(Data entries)
────────────────────────────────────────
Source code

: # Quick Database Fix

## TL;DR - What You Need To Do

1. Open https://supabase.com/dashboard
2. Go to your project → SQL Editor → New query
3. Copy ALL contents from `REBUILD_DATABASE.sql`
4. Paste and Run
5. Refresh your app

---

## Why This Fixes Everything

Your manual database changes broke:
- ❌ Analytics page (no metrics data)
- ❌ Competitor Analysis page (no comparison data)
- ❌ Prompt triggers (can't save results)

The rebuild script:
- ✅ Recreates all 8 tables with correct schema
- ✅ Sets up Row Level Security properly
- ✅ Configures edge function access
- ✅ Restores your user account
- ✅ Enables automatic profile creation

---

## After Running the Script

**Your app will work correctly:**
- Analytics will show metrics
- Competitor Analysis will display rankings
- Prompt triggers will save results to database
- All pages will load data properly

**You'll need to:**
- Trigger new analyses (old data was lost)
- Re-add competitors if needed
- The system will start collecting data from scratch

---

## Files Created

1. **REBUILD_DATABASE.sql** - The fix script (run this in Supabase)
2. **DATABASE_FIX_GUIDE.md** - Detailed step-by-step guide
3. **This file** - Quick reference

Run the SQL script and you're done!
────────────────────────────────────────
Task requirements → Please restate every record above word for word.

Answer for this exercise →
Source code

: # Quick Database Fix

## TL;DR - What You Need To Do

1. Open https://supabase.com/dashboard
2. Go to your project → SQL Editor → New query
3. Copy ALL contents from `REBUILD_DATABASE.sql`
4. Paste and Run
5. Refresh your app

---

## Why This Fixes Everything

Your manual database changes broke:
- ❌ Analytics page (no metrics data)
- ❌ Competitor Analysis page (no comparison data)
- ❌ Prompt triggers (can't save results)

The rebuild script:
- ✅ Recreates all 8 tables with correct schema
- ✅ Sets up Row Level Security properly
- ✅ Configures edge function access
- ✅ Restores your user account
- ✅ Enables automatic profile creation

---

## After Running the Script

**Your app will work correctly:**
- Analytics will show metrics
- Competitor Analysis will display rankings
- Prompt triggers will save results to database
- All pages will load data properly

**You'll need to:**
- Trigger new analyses (old data was lost)
- Re-add competitors if needed
- The system will start collecting data from scratch

---

## Files Created

1. **REBUILD_DATABASE.sql** - The fix script (run this in Supabase)
2. **DATABASE_FIX_GUIDE.md** - Detailed step-by-step guide
3. **This file** - Quick reference

Run the SQL script and you're done!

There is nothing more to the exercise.